Committees are not teams. I think the primary reason for failure, the rot at the root, is all on me. I was excited by the idea, I knew the people I wanted and I made a basic fucking error. When you are going to do something new, the best tactic is to do it. When you’ve already done something, you have a built-in answer when someone says, “That’s impossible” or “You can’t.” Diplomats used to call this, and maybe still do, fait accompli.” In other words, it’s easier to ask for forgiveness than permission.
And I knew this. CERT, the Corrections Emergency Response Team, was meticulously planned before the administration heard even a whisper of the concept. Almost every evolution as we transitioned from riot control and cell extraction to hostage rescue was essentially done before anyone outside the team knew of the plans.

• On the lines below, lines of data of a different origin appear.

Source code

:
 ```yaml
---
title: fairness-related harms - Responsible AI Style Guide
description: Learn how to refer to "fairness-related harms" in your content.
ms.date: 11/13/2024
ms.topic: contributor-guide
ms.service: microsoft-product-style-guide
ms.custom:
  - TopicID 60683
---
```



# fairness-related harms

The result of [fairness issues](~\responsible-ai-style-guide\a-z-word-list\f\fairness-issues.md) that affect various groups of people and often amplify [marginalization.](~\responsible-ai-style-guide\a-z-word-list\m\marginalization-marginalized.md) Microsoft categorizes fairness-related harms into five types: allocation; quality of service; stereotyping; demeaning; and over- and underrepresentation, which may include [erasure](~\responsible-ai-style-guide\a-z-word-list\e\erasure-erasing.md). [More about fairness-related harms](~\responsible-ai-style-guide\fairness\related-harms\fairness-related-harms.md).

Instead of having an existing operation and inviting people into it, I floated an idea, hoping the synergy would create something better than I could imagine. What it did was create a committee instead of a team, This is not on anyone else— it was a failure of my leadership. I knew better.
Here’s your takeaway: Individual responsibility is a key. When you want something to be successful, each person involved will add a certain inevitable level of what can best be called friction. When only one person is involved, there is very little second-guessing and no misinterpretation (if you misinterpret yourself, that’s a whole other problem.)
Goals and methods must be clear. Clarity is a superpower. What you intend to achieve must be crystal clear and unitary. What was originally envisioned as a curated warehouse of hard-won personal knowledge became an e-mag. That would have been fine, if it had been the goal. Same with methods. Garry, Erik and Toby strove mightily to assign jobs, but accepting the assignments was voluntary. Different levels of commitment showed different levels of effort.
Your takeaway: Strive for clarity in everything you do.
Energy and dedication must stay high. Initially that’s actually almost never a problem. When people get involved in a project, they usually have a lot of energy. They are dedicated. They are into it. The challenge is not to find that or create it, the challenge is to maintain it. When people don’t see concrete results, the energy feels wasted. When dedication is not recognized, people feel used.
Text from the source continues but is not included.